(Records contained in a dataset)
────────
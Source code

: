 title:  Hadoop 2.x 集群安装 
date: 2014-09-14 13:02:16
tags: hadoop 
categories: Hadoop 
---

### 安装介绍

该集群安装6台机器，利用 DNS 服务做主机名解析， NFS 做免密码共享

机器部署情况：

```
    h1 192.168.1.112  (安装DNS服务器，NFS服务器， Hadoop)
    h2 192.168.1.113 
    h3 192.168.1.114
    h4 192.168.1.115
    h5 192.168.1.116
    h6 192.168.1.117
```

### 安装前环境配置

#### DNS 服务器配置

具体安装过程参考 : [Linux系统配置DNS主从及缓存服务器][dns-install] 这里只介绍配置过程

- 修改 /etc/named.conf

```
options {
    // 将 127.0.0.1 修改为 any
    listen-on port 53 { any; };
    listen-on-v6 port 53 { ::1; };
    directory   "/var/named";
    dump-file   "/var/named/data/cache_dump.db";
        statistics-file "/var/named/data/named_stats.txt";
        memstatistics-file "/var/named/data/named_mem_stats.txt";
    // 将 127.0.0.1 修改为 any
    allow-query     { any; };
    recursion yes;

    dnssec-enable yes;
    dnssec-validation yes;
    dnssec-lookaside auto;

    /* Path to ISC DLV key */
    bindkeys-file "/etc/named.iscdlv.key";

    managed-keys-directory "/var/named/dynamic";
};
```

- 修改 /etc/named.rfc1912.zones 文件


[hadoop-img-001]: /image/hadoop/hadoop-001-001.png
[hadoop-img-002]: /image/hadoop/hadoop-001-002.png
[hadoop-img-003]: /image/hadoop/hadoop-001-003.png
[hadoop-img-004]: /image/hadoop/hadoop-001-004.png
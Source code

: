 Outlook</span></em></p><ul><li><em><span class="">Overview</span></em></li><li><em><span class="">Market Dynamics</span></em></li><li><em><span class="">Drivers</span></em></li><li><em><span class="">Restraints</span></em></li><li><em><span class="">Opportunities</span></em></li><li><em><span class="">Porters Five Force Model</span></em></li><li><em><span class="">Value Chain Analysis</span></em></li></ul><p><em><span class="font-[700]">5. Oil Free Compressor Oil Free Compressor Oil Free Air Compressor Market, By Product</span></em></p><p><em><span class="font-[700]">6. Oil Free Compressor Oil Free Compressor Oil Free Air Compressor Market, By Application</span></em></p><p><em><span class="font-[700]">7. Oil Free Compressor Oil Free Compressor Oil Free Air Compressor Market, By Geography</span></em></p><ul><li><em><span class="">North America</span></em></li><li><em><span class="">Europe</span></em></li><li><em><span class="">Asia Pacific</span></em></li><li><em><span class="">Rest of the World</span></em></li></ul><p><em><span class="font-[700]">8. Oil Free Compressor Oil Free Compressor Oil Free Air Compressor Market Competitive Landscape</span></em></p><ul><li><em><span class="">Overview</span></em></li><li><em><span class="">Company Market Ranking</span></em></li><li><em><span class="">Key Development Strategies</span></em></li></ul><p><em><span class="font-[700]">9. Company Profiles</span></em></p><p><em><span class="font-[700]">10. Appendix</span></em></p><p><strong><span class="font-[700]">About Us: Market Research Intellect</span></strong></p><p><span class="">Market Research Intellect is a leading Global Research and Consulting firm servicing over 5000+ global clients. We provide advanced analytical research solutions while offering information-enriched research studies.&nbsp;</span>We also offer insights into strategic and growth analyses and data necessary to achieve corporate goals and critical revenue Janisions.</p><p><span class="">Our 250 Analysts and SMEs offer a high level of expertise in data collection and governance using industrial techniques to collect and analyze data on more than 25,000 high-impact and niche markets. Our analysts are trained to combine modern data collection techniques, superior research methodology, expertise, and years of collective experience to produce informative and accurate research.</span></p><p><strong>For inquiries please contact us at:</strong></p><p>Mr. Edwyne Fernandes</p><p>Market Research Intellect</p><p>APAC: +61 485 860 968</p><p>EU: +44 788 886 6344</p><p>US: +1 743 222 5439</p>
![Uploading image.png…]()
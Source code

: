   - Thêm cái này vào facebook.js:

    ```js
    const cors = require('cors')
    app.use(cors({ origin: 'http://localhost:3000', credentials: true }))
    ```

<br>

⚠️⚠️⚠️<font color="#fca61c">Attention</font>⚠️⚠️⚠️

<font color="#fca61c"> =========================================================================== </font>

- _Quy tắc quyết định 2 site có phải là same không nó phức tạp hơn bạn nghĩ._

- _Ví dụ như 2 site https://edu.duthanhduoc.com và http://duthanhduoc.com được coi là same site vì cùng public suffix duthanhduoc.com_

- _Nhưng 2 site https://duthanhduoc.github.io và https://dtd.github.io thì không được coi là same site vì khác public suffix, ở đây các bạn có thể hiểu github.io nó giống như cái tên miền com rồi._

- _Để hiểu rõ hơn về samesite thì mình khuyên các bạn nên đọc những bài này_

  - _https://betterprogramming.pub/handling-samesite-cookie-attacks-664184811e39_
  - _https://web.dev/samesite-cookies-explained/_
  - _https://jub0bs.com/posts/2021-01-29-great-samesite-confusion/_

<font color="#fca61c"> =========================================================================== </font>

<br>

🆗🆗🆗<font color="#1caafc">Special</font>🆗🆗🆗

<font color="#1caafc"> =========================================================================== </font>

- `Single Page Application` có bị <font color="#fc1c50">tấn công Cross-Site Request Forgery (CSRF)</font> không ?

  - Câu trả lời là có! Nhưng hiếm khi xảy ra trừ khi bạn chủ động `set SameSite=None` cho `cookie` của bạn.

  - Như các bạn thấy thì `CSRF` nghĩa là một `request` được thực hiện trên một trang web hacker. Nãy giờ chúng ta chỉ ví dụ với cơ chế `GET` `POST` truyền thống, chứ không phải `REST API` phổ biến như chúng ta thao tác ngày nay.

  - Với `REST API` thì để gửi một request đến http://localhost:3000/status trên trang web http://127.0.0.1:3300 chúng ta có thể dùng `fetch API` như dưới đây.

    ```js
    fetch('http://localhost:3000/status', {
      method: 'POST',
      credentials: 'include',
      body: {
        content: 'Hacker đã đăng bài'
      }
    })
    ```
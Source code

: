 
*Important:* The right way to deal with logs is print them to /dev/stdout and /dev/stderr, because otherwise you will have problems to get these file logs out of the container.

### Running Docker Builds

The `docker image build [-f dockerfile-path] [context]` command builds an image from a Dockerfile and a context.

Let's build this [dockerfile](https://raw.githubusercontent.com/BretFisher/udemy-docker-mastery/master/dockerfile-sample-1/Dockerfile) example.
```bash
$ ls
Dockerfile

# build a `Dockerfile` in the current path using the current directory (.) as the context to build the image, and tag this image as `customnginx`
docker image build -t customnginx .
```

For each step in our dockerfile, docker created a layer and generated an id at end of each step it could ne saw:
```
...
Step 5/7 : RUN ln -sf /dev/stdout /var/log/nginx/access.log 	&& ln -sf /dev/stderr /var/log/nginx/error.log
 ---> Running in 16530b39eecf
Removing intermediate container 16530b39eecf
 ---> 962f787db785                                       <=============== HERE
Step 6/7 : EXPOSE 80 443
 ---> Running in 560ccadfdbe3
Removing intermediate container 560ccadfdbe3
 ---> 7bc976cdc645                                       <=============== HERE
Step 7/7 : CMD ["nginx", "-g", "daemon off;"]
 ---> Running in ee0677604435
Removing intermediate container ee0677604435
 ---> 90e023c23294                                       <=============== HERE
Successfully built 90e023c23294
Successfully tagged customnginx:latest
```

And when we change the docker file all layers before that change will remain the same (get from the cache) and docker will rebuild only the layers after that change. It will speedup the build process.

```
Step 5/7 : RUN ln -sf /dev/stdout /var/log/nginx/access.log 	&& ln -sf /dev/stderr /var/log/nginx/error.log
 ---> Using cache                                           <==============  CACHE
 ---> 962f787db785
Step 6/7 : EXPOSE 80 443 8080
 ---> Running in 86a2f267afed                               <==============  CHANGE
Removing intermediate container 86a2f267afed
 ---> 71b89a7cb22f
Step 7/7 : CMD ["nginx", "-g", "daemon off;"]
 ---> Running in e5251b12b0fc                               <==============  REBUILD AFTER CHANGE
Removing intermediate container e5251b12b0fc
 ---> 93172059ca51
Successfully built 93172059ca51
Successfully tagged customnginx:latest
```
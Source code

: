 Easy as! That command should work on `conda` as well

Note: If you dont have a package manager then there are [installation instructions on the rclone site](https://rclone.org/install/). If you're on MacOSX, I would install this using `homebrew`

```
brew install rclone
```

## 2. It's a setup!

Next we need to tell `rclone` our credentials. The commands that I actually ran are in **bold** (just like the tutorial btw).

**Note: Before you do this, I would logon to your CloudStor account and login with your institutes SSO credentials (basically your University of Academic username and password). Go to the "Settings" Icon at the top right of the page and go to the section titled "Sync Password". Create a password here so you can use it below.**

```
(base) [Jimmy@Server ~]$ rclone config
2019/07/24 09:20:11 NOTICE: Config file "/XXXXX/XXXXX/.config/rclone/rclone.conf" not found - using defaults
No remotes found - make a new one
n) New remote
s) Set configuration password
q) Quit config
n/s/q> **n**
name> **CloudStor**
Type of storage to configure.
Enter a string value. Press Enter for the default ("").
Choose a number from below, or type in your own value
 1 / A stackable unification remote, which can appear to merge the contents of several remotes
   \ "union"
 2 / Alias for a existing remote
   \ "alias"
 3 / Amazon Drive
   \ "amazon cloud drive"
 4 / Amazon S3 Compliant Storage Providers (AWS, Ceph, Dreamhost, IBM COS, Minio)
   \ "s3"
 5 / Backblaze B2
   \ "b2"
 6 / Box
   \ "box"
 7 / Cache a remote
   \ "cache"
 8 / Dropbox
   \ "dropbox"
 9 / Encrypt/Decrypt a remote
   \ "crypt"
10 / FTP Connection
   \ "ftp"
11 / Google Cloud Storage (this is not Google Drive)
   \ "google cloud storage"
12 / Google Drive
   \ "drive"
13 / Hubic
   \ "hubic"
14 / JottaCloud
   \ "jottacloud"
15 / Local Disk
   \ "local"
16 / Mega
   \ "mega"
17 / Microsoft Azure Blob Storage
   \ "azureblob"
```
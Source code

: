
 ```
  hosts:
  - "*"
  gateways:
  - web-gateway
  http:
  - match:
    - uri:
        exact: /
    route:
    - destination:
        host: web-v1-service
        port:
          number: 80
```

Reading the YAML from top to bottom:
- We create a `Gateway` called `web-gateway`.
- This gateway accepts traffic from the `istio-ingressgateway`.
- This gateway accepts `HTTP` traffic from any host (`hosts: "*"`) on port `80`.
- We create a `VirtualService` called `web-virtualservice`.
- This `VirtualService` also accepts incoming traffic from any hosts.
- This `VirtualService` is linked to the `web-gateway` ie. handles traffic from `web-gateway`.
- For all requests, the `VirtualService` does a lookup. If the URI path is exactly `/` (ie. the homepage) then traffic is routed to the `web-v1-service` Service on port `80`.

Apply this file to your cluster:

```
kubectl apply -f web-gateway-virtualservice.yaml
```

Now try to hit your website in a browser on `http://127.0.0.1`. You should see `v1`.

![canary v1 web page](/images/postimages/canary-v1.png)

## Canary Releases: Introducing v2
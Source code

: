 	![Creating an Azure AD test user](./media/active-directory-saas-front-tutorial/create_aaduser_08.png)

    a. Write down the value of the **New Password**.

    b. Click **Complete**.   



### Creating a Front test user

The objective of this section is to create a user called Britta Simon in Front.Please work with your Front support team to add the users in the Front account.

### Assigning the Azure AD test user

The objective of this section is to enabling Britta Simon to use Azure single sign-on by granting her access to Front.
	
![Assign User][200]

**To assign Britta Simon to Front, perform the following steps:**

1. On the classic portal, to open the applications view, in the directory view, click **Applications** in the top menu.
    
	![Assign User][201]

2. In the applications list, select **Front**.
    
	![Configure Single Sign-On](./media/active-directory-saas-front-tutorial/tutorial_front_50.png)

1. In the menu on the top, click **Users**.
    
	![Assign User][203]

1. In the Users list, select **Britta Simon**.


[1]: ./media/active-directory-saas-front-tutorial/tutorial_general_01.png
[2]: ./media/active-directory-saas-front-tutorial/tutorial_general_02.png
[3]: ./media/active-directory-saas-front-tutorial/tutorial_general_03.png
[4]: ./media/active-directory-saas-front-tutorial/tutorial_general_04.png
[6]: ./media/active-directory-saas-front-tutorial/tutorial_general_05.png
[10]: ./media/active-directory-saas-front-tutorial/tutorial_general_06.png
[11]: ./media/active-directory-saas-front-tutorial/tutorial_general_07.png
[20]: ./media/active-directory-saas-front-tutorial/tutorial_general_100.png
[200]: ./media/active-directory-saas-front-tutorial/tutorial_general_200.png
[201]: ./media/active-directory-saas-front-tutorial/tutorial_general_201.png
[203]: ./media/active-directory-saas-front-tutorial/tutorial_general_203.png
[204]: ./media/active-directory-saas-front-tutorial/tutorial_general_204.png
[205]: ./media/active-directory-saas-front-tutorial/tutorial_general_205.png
────────
--- Exercise aim ---
Counting only lines that contain the word "Creating", give the number found in the data, and nothing else.

--- Finished exercise ---
2